**Records shown**

-*-*-

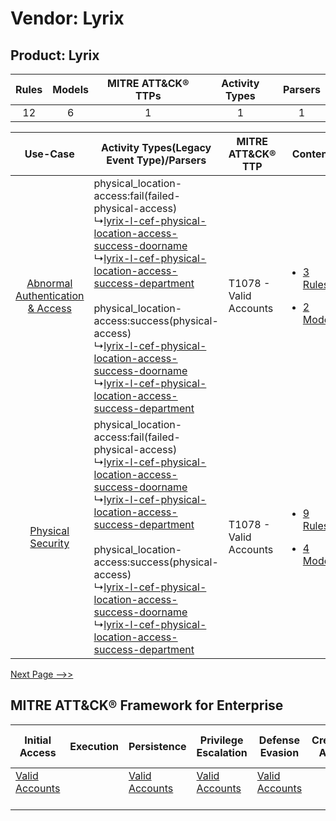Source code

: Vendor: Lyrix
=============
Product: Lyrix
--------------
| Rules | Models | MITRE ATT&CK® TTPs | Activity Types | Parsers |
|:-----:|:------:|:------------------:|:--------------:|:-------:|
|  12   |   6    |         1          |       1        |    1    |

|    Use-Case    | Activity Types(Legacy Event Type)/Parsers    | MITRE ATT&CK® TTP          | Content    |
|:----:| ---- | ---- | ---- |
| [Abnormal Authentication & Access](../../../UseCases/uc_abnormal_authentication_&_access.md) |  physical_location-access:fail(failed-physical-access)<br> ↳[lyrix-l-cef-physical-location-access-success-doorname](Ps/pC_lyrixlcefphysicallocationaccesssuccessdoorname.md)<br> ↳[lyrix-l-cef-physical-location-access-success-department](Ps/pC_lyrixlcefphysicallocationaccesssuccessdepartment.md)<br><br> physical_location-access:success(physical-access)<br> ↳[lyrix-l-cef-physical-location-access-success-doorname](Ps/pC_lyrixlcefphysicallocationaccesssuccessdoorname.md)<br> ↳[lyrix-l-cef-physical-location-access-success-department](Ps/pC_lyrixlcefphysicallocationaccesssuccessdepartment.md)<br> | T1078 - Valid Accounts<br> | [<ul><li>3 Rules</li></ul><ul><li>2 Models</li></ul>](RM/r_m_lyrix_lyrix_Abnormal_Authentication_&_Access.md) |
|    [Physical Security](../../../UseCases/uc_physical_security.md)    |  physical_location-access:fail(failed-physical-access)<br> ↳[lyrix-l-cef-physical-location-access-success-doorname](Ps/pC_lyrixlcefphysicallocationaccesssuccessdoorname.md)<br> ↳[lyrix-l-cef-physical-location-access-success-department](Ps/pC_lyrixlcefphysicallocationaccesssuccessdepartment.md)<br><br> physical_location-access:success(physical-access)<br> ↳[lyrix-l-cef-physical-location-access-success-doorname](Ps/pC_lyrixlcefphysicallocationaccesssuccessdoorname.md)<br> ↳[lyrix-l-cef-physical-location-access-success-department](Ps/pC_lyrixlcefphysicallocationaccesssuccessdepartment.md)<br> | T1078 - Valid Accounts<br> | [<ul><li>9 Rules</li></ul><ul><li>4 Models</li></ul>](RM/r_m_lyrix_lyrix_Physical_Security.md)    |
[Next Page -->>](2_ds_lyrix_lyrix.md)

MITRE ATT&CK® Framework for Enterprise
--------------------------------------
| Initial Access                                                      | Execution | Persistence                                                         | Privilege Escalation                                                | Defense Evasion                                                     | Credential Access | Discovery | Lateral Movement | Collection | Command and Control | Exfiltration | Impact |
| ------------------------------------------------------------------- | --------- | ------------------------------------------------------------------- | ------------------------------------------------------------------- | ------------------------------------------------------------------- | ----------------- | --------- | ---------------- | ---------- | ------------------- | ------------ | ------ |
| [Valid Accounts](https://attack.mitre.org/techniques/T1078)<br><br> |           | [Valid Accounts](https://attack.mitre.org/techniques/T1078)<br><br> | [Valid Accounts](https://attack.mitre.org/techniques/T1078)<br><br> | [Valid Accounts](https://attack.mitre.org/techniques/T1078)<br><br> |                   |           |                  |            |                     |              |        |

-*-*-

**Exercise goal**
Within the entries, find all lines holding "Parsers" and copy each one.

**Result of the task**
| Rules | Models | MITRE ATT&CK® TTPs | Activity Types | Parsers |
|    Use-Case    | Activity Types(Legacy Event Type)/Parsers    | MITRE ATT&CK® TTP          | Content    |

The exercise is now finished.